- _ACTIVITY_
In full and without alteration, print the entries.

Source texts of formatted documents

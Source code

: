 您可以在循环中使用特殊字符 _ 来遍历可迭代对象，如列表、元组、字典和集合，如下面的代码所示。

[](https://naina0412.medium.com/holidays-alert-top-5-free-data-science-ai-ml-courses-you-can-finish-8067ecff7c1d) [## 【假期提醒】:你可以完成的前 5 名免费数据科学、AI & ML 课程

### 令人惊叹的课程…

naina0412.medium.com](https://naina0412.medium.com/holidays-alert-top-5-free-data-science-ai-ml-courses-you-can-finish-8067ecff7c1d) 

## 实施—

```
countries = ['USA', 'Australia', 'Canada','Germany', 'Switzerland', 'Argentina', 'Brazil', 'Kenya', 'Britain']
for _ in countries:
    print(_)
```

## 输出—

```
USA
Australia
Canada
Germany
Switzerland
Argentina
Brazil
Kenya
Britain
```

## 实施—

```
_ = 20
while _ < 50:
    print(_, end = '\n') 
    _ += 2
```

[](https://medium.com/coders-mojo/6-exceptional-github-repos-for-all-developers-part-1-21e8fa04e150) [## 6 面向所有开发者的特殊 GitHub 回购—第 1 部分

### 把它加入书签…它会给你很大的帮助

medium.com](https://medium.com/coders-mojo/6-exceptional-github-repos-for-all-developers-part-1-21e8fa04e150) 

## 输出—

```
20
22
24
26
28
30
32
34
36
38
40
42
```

- _SOLVED PROBLEM_
Source code

: 您可以在循环中使用特殊字符 _ 来遍历可迭代对象，如列表、元组、字典和集合，如下面的代码所示。

[](https://naina0412.medium.com/holidays-alert-top-5-free-data-science-ai-ml-courses-you-can-finish-8067ecff7c1d) [## 【假期提醒】:你可以完成的前 5 名免费数据科学、AI & ML 课程

### 令人惊叹的课程…

naina0412.medium.com](https://naina0412.medium.com/holidays-alert-top-5-free-data-science-ai-ml-courses-you-can-finish-8067ecff7c1d) 

## 实施—

```
countries = ['USA', 'Australia', 'Canada','Germany', 'Switzerland', 'Argentina', 'Brazil', 'Kenya', 'Britain']
for _ in countries:
    print(_)
```

## 输出—

```
USA
Australia
Canada
Germany
Switzerland
Argentina
Brazil
Kenya
Britain
```

## 实施—

```
_ = 20
while _ < 50:
    print(_, end = '\n') 
    _ += 2
```

[](https://medium.com/coders-mojo/6-exceptional-github-repos-for-all-developers-part-1-21e8fa04e150) [## 6 面向所有开发者的特殊 GitHub 回购—第 1 部分

### 把它加入书签…它会给你很大的帮助

medium.com](https://medium.com/coders-mojo/6-exceptional-github-repos-for-all-developers-part-1-21e8fa04e150) 

## 输出—

```
20
22
24
26
28
30
32
34
36
38
40
42
```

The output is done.